In [1]:
from abc import ABC, abstractmethod
import fitz
import re
from typing import TypedDict, Optional

In [2]:
class Page(TypedDict):
    page_number: int
    text: str


class ChunkMetadata(TypedDict):
    page: int
    unit: Optional[str]
    section: Optional[str]
    section_title: Optional[str]


class Chunk(TypedDict):
    text: str
    metadata: ChunkMetadata

In [3]:
def load_pdf_with_pages(pdf_path: str) -> list[Page]:
    docs = fitz.open(pdf_path)
    pages: list[Page] = []

    for page_num in range(len(docs)):
        pages.append(
            {
                'page_number': page_num + 1,
                'text': docs[page_num].get_text('text').strip()
            }
        )
    return pages

In [4]:
class StructureDetector(ABC):
    @abstractmethod
    def detect(self, line: str):
        pass

In [5]:
class NumberedSectionDetector(StructureDetector):
    pattern = re.compile(r"^(\d+(\.\d+)*)\s+(.*)")

    def detect(self, line: str):
        match = self.pattern.match(line.strip())
        if match: return {
            'section': match.group(1),
            'section_title': match.group(3).strip()
        }
        return None

In [6]:
class UnitDetector(StructureDetector):
    pattern = re.compile(r"^(UNIT|CHAPTER)\s+([IVXLC]+)", re.IGNORECASE)

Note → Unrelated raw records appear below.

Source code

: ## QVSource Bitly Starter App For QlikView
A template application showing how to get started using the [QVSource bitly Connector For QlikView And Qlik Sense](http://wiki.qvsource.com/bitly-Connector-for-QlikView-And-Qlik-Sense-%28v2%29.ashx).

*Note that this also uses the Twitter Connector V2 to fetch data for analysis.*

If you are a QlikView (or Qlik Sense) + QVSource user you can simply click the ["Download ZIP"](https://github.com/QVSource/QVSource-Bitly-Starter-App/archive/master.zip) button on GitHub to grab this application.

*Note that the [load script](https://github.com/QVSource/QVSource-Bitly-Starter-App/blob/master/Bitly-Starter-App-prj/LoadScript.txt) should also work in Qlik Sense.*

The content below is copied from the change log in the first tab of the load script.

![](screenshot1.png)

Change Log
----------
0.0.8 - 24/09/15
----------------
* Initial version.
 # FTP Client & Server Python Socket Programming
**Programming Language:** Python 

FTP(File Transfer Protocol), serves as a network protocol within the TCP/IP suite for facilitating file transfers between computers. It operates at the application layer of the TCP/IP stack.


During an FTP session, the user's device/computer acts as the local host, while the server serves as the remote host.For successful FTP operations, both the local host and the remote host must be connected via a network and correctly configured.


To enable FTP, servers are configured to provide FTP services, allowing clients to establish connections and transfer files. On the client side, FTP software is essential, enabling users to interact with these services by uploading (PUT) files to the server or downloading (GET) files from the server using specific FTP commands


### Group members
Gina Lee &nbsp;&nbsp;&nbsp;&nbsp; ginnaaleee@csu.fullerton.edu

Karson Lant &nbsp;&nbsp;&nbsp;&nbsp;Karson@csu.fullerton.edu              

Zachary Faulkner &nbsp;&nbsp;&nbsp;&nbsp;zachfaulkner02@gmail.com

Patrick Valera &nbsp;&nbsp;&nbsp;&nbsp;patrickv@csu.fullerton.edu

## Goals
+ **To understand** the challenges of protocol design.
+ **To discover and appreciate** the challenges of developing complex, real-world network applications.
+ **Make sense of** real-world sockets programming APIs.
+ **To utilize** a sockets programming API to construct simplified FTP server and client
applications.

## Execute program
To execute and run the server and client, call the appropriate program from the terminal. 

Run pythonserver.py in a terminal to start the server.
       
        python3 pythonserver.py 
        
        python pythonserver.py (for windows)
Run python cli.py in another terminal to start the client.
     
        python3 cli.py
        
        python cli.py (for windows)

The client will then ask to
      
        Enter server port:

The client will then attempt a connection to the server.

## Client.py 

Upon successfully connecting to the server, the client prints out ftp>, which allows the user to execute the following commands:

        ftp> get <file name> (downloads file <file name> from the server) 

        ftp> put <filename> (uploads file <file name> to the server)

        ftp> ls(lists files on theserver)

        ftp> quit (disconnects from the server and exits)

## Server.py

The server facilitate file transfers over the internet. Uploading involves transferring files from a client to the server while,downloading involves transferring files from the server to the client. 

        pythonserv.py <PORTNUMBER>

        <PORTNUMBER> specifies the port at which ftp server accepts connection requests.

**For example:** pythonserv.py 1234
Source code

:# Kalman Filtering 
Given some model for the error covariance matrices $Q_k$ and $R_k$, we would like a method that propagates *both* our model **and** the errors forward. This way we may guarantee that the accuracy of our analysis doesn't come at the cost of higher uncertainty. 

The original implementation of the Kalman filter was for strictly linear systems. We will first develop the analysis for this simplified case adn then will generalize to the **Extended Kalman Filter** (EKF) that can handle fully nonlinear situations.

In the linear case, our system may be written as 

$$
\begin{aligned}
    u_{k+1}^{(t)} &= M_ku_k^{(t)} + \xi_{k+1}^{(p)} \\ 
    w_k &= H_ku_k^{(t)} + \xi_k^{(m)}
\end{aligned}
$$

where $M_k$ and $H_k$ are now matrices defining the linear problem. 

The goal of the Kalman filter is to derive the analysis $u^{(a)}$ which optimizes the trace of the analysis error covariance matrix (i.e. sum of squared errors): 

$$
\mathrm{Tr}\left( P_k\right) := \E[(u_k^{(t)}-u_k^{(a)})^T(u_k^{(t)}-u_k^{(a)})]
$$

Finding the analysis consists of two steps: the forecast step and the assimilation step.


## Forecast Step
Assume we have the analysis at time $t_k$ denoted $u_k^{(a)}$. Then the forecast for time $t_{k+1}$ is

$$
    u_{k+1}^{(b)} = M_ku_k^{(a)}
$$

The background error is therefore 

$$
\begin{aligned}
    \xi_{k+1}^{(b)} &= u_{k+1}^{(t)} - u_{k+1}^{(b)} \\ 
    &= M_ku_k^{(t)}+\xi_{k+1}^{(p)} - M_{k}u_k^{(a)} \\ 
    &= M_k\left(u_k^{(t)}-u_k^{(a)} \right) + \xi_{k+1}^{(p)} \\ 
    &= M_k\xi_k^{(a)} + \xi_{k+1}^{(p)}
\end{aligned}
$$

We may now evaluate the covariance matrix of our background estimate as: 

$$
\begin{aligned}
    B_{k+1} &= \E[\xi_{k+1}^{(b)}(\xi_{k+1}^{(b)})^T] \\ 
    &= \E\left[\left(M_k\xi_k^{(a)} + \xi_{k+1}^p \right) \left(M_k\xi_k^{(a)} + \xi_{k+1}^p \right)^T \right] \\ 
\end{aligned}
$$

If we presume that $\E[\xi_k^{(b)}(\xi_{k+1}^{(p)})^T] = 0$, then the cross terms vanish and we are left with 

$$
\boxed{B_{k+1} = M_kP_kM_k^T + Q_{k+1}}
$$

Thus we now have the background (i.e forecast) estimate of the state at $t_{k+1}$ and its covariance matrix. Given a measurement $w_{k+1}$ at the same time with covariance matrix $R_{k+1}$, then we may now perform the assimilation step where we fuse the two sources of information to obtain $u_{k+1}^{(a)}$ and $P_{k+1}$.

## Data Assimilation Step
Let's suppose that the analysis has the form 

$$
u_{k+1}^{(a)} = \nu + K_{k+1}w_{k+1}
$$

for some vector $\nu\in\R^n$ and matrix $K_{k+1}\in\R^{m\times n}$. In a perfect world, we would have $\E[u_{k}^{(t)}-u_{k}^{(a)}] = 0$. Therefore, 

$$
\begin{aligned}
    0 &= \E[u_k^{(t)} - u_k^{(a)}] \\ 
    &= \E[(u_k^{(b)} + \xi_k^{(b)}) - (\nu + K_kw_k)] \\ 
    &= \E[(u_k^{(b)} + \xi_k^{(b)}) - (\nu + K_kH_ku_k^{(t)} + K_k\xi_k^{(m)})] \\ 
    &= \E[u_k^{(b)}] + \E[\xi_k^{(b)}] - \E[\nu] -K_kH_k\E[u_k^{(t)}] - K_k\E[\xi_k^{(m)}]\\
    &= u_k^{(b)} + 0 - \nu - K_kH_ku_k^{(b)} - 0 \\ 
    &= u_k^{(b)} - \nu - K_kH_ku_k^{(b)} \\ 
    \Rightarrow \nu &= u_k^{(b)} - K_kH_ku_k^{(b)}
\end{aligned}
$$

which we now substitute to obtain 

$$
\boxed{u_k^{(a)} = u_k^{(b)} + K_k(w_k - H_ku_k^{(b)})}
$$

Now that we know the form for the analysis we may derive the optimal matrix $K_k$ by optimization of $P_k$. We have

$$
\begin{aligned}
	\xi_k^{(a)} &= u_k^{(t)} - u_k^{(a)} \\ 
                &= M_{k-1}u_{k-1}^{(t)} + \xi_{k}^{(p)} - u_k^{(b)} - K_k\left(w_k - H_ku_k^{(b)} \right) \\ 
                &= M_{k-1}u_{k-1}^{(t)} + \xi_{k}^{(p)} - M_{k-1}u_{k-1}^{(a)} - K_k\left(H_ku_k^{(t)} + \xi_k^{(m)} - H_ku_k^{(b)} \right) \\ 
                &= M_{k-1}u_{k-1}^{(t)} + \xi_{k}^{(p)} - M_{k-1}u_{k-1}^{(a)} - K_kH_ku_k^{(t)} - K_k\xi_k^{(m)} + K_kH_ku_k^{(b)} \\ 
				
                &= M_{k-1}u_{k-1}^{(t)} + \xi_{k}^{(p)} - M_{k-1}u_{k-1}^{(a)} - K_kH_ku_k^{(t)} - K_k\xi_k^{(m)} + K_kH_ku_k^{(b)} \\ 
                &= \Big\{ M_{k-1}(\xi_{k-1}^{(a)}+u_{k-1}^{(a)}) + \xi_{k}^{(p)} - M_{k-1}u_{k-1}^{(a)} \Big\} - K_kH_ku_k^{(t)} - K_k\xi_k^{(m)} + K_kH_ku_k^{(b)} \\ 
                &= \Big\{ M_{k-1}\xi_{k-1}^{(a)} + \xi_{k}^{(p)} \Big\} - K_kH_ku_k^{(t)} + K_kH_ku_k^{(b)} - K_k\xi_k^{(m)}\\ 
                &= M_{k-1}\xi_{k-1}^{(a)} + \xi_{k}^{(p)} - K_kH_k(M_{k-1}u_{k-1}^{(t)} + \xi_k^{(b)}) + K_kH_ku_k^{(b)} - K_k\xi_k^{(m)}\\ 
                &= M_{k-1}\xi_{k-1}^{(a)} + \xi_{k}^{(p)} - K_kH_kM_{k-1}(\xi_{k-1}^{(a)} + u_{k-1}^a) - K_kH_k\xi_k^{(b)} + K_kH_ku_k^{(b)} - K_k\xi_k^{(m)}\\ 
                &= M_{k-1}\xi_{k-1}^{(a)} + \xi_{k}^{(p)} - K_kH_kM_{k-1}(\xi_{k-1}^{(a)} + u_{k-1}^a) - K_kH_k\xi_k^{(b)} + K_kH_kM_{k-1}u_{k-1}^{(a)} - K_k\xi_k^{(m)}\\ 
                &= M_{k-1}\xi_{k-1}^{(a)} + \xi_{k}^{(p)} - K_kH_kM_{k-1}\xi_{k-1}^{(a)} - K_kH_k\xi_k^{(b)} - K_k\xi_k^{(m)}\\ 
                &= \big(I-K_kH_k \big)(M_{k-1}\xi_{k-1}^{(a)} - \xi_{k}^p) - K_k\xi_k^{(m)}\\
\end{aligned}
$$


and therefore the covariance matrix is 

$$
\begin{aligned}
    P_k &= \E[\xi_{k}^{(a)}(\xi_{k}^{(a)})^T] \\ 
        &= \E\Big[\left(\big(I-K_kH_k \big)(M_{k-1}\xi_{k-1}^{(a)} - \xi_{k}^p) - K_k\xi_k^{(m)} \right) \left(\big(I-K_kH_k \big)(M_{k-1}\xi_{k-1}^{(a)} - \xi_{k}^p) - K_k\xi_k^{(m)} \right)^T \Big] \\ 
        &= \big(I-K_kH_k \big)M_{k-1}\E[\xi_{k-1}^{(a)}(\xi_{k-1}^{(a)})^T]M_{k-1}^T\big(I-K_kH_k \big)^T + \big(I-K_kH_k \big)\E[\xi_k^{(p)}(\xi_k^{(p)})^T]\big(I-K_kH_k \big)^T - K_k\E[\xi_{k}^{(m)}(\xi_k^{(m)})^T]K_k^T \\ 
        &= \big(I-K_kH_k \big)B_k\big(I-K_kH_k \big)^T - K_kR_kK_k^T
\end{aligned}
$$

    def detect(self, line: str):
        match = self.pattern.match(line.strip())
        if match: return {
            'unit': match.group(2).upper()
        }
        return None

In [7]:
class StructurePipeline:
    def __init__(self, detectors: list[StructureDetector]):
        self.detectors = detectors
        self.state = {
            'unit': None,
            'section': None,
            'section_title': None,
        }

    def process_line(self, line: str):
        updated = False

        for detector in self.detectors:
            result = detector.detect(line)
            if result:
                self.state.update(result)
                updated = True
        return updated, self.state.copy()

In [8]:
def structured_chunker(pages: list[Page], detectors: list[StructureDetector], max_words: int = 350, overlap: int = 50) -> list[Chunk]:
    pipeline = StructurePipeline(detectors)
    chunks: list[Chunk] = []

    buffer: list[str] = []
    current_metadata: ChunkMetadata = {}
    last_structure = None

    def flush(page_number: int, forced_reset: bool = False):
        nonlocal buffer
        if not buffer: return

        chunks.append(
            {
                'text': ' '.join(buffer).strip(),
                'metadata': {
                    'page': page_number,
                    **current_metadata
                }
            }
        )
        if forced_reset or overlap == 0: buffer = []
        else: buffer = buffer[-overlap:]

    for page in pages:
        page_number = page['page_number']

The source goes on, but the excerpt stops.